Today I am going to kill something. Anything.
I have had enough of being ignored and today
I am going to play God...

There is nothing left to kill. I dial the radio
and tell the man he's talking to a superstar.
He cuts me off. I get our bread-knife and go out.
The pavements glitter suddenly. I touch your arm.

Duffy fiercely defends the poem's place in school curriculum -- she argues that it can spark valuable discussion about crime and violence. And, in general, she isn't one to back down. Speaking of her role as poet laureate, she straight out told The Guardian, "I don't have ambassadorial talents," and once bluntly said that "no self-respecting poet" would write drivel for the royal birthday parties and the like -- a task which rankled the last laureate, Andrew Motion. Thankfully for her (or maybe for them), the Royal family has already made it clear that she won't be forced to write anything.

When Duffy chooses to write she is a powerful poet. The aforementioned poem "Prayer," a secular yet deeply spiritual sonnet, resonates far beyond its fourteen lines.

Some days, although we cannot pray, a prayer
utters itself.

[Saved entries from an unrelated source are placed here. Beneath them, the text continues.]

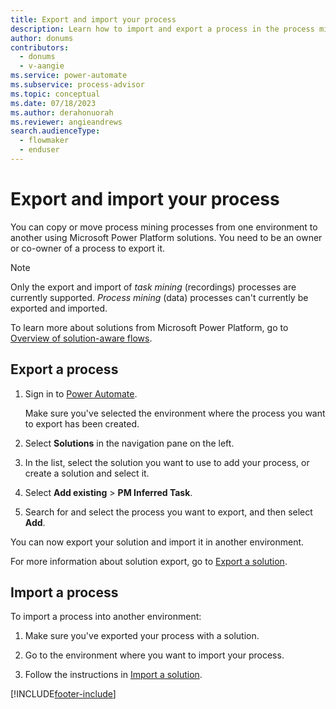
 ```yaml
---
title: Export and import your process
description: Learn how to import and export a process in the process mining capability.
author: donums
contributors:
  - donums
  - v-aangie 
ms.service: power-automate
ms.subservice: process-advisor
ms.topic: conceptual
ms.date: 07/18/2023
ms.author: derahonuorah
ms.reviewer: angieandrews
search.audienceType: 
  - flowmaker
  - enduser
---
```


# Export and import your process

You can copy or move process mining processes from one environment to another using Microsoft Power Platform solutions. You need to be an owner or co-owner of a process to export it.

> [!NOTE]
>
> Only the export and import of *task mining* (recordings) processes are currently supported. *Process mining* (data) processes can't currently be exported and imported.

To learn more about solutions from Microsoft Power Platform, go to [Overview of solution-aware flows](overview-solution-flows.md).

## Export a process

1. Sign in to [Power Automate](https://make.powerautomate.com).

    Make sure you've selected the environment where the process you want to export has been created.

1. Select **Solutions** in the navigation pane on the left.

1. In the list, select the solution you want to use to add your process, or create a solution and select it.

1. Select **Add existing** > **PM Inferred Task**.

1. Search for and select the process you want to export, and then select **Add**.

You can now export your solution and import it in another environment.

For more information about solution export, go to [Export a solution](export-flow-solution.md).

## Import a process

To import a process into another environment:

1. Make sure you've exported your process with a solution.

1. Go to the environment where you want to import your process.

1. Follow the instructions in [Import a solution](import-flow-solution.md).

[!INCLUDE[footer-include](includes/footer-banner.md)]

So, a woman will lift
her head from the sieve of her hands and stare
at the minims sung by a tree, a sudden gift.

Some nights, although we are faithless, the truth
enters our hearts, that small familiar pain;
then a man will stand stock-still, hearing his youth
in the distant Latin chanting of a train.

Pray for us now. Grade 1 piano scales
console the lodger looking out across
a Midlands town. Then dusk, and someone calls
a child's name as though they named their loss.

Darkness outside. Inside, the radio's prayer --
Rockall. Malin. Dogger. Finisterre.

The "radio's prayer," as played out in the rich concluding line, is pulled from a maritime weather forecast which airs each night around midnight in Britain. It's a fine example of how, in Duffy's hands, something quotidian can illuminate and become gorgeously significant. And it's nice to see that her gift has finally won out over prejudice.